**TASK GOAL:**
With the first line as the start and the line containing "- 步骤二: 设置 parcel" as the end, write out every line of the records exactly.
Start of DATA FOR THE TASK
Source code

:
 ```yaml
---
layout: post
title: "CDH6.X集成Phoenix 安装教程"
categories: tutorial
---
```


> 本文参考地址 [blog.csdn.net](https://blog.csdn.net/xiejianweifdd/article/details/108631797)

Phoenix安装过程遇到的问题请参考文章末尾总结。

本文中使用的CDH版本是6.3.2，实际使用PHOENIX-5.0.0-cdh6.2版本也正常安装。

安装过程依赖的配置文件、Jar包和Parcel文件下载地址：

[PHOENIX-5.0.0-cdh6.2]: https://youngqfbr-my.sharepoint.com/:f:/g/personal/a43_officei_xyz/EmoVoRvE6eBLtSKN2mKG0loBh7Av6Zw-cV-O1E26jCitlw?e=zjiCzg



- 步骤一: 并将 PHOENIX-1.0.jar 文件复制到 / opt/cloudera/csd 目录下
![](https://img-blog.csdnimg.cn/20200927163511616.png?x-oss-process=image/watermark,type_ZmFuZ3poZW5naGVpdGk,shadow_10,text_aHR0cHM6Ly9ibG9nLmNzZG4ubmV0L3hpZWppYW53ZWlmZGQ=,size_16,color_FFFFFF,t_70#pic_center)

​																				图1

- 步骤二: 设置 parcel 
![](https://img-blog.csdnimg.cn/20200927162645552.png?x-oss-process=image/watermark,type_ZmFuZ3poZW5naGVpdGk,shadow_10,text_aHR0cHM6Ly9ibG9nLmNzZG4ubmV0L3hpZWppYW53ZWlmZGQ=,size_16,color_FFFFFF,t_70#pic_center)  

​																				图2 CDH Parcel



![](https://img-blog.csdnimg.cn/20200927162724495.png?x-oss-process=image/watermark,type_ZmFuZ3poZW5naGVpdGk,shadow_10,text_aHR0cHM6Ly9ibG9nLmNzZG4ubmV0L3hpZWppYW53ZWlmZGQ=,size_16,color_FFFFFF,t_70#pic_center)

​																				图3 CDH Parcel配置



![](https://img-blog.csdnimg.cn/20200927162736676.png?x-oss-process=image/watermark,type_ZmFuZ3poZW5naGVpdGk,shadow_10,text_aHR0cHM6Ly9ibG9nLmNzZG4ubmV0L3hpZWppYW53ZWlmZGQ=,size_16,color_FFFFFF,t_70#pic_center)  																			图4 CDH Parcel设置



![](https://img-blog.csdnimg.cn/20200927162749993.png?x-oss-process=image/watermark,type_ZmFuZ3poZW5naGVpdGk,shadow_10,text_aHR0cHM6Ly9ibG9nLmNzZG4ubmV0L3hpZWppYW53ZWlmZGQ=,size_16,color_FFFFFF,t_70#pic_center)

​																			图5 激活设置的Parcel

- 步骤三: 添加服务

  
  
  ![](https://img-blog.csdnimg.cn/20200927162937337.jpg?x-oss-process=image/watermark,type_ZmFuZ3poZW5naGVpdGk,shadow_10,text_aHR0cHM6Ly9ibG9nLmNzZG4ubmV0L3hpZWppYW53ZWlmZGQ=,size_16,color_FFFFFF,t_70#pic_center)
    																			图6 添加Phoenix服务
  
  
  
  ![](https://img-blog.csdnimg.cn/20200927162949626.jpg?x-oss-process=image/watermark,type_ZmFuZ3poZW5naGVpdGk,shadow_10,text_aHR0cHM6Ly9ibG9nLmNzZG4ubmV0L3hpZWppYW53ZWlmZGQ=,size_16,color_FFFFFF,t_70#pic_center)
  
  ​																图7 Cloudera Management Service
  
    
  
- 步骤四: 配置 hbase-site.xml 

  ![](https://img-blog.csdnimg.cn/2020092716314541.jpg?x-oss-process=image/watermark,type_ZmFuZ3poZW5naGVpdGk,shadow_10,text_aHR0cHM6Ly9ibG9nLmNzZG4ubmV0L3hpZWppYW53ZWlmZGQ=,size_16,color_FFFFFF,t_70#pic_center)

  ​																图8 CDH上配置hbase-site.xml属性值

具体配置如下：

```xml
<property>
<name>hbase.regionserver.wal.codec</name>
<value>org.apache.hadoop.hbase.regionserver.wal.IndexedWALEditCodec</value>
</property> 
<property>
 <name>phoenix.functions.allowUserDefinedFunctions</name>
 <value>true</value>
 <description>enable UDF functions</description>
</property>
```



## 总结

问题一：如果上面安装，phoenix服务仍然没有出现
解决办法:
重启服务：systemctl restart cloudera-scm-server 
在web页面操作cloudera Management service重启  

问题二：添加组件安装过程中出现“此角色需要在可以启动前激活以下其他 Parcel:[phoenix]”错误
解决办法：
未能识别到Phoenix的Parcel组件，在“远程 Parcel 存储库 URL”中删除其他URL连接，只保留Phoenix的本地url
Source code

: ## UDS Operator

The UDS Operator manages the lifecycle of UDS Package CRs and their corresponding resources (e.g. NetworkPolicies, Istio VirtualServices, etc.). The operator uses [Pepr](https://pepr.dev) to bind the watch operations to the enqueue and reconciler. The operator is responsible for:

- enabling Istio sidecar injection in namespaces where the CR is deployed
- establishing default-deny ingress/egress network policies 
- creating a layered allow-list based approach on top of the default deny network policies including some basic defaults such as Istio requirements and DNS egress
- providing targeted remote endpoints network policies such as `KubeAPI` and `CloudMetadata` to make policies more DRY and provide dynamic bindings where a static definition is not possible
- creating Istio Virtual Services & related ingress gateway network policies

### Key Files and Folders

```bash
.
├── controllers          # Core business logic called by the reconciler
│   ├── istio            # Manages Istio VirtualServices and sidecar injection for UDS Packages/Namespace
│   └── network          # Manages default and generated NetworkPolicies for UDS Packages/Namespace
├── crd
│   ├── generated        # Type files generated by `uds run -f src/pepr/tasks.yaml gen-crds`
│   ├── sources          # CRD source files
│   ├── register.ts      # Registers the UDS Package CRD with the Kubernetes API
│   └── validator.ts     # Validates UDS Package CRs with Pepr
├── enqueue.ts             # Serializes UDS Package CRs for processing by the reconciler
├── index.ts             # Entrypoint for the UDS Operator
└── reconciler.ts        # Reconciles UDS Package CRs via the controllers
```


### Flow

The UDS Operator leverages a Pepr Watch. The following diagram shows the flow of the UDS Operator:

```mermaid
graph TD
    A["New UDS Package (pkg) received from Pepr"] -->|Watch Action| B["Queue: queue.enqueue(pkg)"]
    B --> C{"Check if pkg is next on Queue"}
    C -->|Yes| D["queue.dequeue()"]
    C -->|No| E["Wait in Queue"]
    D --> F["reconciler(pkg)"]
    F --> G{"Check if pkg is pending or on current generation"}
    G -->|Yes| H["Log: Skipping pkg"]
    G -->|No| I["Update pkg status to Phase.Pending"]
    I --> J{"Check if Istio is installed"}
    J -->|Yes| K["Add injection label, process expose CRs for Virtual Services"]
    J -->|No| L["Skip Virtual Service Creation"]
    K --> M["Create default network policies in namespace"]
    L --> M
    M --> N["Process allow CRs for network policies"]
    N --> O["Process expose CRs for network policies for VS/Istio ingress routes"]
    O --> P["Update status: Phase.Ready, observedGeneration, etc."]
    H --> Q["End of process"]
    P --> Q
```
End of DATA FOR THE TASK
**EXERCISE OUTPUT:**
Source code

:
 ```yaml
---
layout: post
title: "CDH6.X集成Phoenix 安装教程"
categories: tutorial
---
```


> 本文参考地址 [blog.csdn.net](https://blog.csdn.net/xiejianweifdd/article/details/108631797)

Phoenix安装过程遇到的问题请参考文章末尾总结。

本文中使用的CDH版本是6.3.2，实际使用PHOENIX-5.0.0-cdh6.2版本也正常安装。

安装过程依赖的配置文件、Jar包和Parcel文件下载地址：

[PHOENIX-5.0.0-cdh6.2]: https://youngqfbr-my.sharepoint.com/:f:/g/personal/a43_officei_xyz/EmoVoRvE6eBLtSKN2mKG0loBh7Av6Zw-cV-O1E26jCitlw?e=zjiCzg



- 步骤一: 并将 PHOENIX-1.0.jar 文件复制到 / opt/cloudera/csd 目录下
![](https://img-blog.csdnimg.cn/20200927163511616.png?x-oss-process=image/watermark,type_ZmFuZ3poZW5naGVpdGk,shadow_10,text_aHR0cHM6Ly9ibG9nLmNzZG4ubmV0L3hpZWppYW53ZWlmZGQ=,size_16,color_FFFFFF,t_70#pic_center)

​																				图1

- 步骤二: 设置 parcel 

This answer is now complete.